One option that was not discussed in the CivicAction report on transit funding for the GTHA, but which I suspect will end up being part of the discussion, is a surcharge on transit fares dedicated to building new transit infrastructure.
This option is likely to come up if one of the primary revenue generators targets drivers (parking levy, gas tax, tolls). While new transit benefits drivers indirectly by reducing congestion, it benefits transit riders directly by improving their experience, speed and options. If drivers are paying, the logic goes, why shouldn’t transit riders also contribute?
The CivicAction report (PDF) did propose two funding tools that would indirectly charge property owners or businesses who benefit from transit (Value Capture Levy, Local Payroll Tax), but these are obscure and complicated to implement (they’ll be touched on tomorrow). A transit fare surcharge is clear and direct.
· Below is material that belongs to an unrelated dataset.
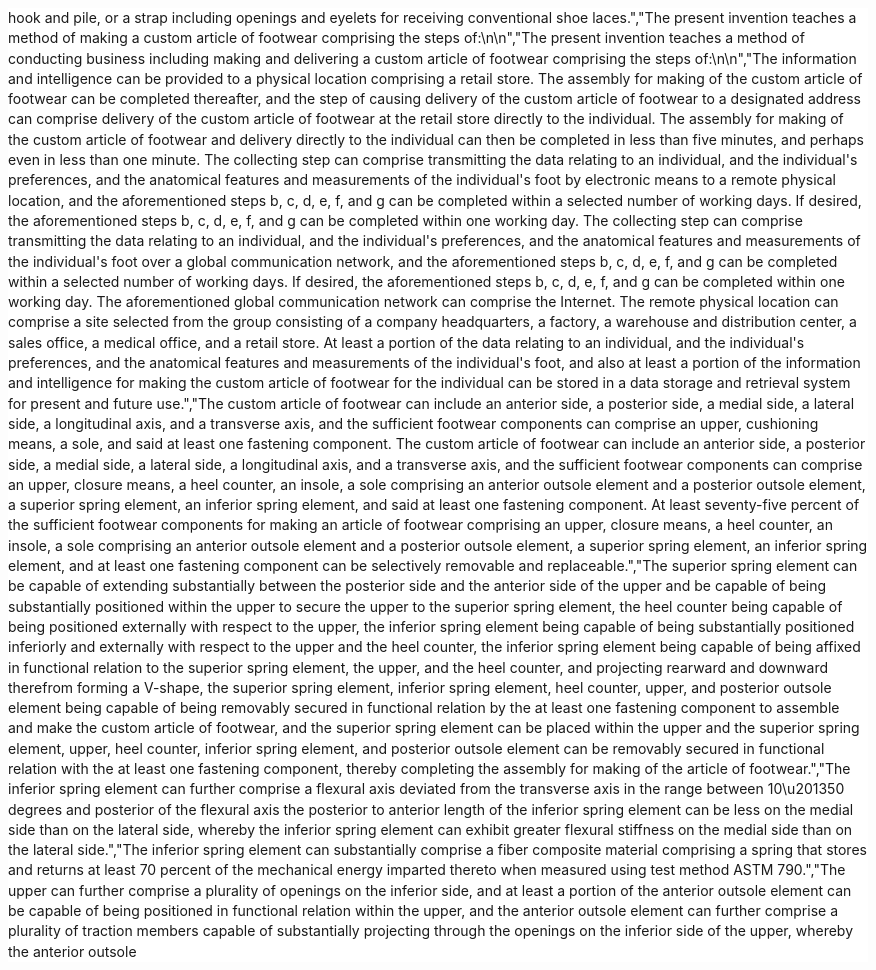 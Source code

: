 hook and pile, or a strap including openings and eyelets for receiving conventional shoe laces.","The present invention teaches a method of making a custom article of footwear comprising the steps of:\n\n","The present invention teaches a method of conducting business including making and delivering a custom article of footwear comprising the steps of:\n\n","The information and intelligence can be provided to a physical location comprising a retail store. The assembly for making of the custom article of footwear can be completed thereafter, and the step of causing delivery of the custom article of footwear to a designated address can comprise delivery of the custom article of footwear at the retail store directly to the individual. The assembly for making of the custom article of footwear and delivery directly to the individual can then be completed in less than five minutes, and perhaps even in less than one minute. The collecting step can comprise transmitting the data relating to an individual, and the individual's preferences, and the anatomical features and measurements of the individual's foot by electronic means to a remote physical location, and the aforementioned steps b, c, d, e, f, and g can be completed within a selected number of working days. If desired, the aforementioned steps b, c, d, e, f, and g can be completed within one working day. The collecting step can comprise transmitting the data relating to an individual, and the individual's preferences, and the anatomical features and measurements of the individual's foot over a global communication network, and the aforementioned steps b, c, d, e, f, and g can be completed within a selected number of working days. If desired, the aforementioned steps b, c, d, e, f, and g can be completed within one working day. The aforementioned global communication network can comprise the Internet. The remote physical location can comprise a site selected from the group consisting of a company headquarters, a factory, a warehouse and distribution center, a sales office, a medical office, and a retail store. At least a portion of the data relating to an individual, and the individual's preferences, and the anatomical features and measurements of the individual's foot, and also at least a portion of the information and intelligence for making the custom article of footwear for the individual can be stored in a data storage and retrieval system for present and future use.","The custom article of footwear can include an anterior side, a posterior side, a medial side, a lateral side, a longitudinal axis, and a transverse axis, and the sufficient footwear components can comprise an upper, cushioning means, a sole, and said at least one fastening component. The custom article of footwear can include an anterior side, a posterior side, a medial side, a lateral side, a longitudinal axis, and a transverse axis, and the sufficient footwear components can comprise an upper, closure means, a heel counter, an insole, a sole comprising an anterior outsole element and a posterior outsole element, a superior spring element, an inferior spring element, and said at least one fastening component. At least seventy-five percent of the sufficient footwear components for making an article of footwear comprising an upper, closure means, a heel counter, an insole, a sole comprising an anterior outsole element and a posterior outsole element, a superior spring element, an inferior spring element, and at least one fastening component can be selectively removable and replaceable.","The superior spring element can be capable of extending substantially between the posterior side and the anterior side of the upper and be capable of being substantially positioned within the upper to secure the upper to the superior spring element, the heel counter being capable of being positioned externally with respect to the upper, the inferior spring element being capable of being substantially positioned inferiorly and externally with respect to the upper and the heel counter, the inferior spring element being capable of being affixed in functional relation to the superior spring element, the upper, and the heel counter, and projecting rearward and downward therefrom forming a V-shape, the superior spring element, inferior spring element, heel counter, upper, and posterior outsole element being capable of being removably secured in functional relation by the at least one fastening component to assemble and make the custom article of footwear, and the superior spring element can be placed within the upper and the superior spring element, upper, heel counter, inferior spring element, and posterior outsole element can be removably secured in functional relation with the at least one fastening component, thereby completing the assembly for making of the article of footwear.","The inferior spring element can further comprise a flexural axis deviated from the transverse axis in the range between 10\u201350 degrees and posterior of the flexural axis the posterior to anterior length of the inferior spring element can be less on the medial side than on the lateral side, whereby the inferior spring element can exhibit greater flexural stiffness on the medial side than on the lateral side.","The inferior spring element can substantially comprise a fiber composite material comprising a spring that stores and returns at least 70 percent of the mechanical energy imparted thereto when measured using test method ASTM 790.","The upper can further comprise a plurality of openings on the inferior side, and at least a portion of the anterior outsole element can be capable of being positioned in functional relation within the upper, and the anterior outsole element can further comprise a plurality of traction members capable of substantially projecting through the openings on the inferior side of the upper, whereby the anterior outsole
A 10-cent/fare surcharge in Toronto raises about $30 million a year (depending on the details). Given the much lower transit use in the rest of the GTHA, a region-wide surcharge would probably raise $45 million/year at most, likely less.
This amount would be a drop in the bucket compared to the costs Metrolinx is facing. A surcharge might be useful as a local charge to help pay for local capital costs of TTC expansion that are not part of Metrolinx’s plans, if implemented at the same time as Metrolinx region-wide charges on drivers.
Cost to implement
A surcharge would be simple to implement — the collection system is already in place.
A transit fare hike would serve to discourage transit use, which is the opposite of the goals of the Metrolinx plan. It would be a behaviour dis-incentive.
However, in recent years 10-cent fare hikes have not reduced transit use, in part because the price of gas is also going up. So if the surcharge was implemented in combination with charges that increase the cost of driving, the result could be neutral.
Rating: Good, if …
A transit surcharge is only politically viable if drivers are also paying for transit infrastructure through a gas tax, parking levy or tolls.
A transit fare surcharge would negatively affect many low-income people who rely on transit, which would create opposition. The level of opposition would increase along with the size of the proposed surcharge.
On the other hand, transit riders would benefit directly from the result of the charge. If transit riders know that drivers are also contributing more than they used to, they are more likely to be accepting of the charge.
The most likely political purpose of a transit surcharge would be to encourage drivers to be more willing to accept a driver-targeted revenue tool (“everyone is chipping in, transit riders are contributing too”).
What do our readers think of this option? Are there other issues, positive or negative, with a transit surcharge?